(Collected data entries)
········
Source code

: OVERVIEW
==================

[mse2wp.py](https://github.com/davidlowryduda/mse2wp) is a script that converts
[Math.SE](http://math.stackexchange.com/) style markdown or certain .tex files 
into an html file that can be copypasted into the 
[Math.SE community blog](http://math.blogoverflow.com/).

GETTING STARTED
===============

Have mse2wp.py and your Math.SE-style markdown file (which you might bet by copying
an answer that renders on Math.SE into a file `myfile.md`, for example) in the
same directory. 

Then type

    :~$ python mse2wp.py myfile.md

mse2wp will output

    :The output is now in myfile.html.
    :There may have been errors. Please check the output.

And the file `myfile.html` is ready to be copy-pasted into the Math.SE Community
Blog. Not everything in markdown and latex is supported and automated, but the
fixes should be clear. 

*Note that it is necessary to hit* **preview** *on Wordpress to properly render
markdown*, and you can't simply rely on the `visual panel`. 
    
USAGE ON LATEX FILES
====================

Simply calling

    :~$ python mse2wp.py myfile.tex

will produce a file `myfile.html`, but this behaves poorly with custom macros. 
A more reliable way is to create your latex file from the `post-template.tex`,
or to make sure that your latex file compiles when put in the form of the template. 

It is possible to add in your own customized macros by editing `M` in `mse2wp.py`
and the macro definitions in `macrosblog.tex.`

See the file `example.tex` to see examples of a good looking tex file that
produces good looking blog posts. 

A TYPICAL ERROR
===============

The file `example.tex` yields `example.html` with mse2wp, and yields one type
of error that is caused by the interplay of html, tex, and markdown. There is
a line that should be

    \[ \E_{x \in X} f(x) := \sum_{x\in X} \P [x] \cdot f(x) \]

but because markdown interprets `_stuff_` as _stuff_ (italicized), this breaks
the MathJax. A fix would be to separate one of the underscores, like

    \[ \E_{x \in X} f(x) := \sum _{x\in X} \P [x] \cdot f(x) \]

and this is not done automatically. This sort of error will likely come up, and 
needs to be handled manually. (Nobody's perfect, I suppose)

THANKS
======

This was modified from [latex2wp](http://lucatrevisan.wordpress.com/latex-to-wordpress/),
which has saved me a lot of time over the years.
········
● **What to do**:
Please determine how many lines of the records above include the word "type", replying with a number alone.

● **Written answer**:
2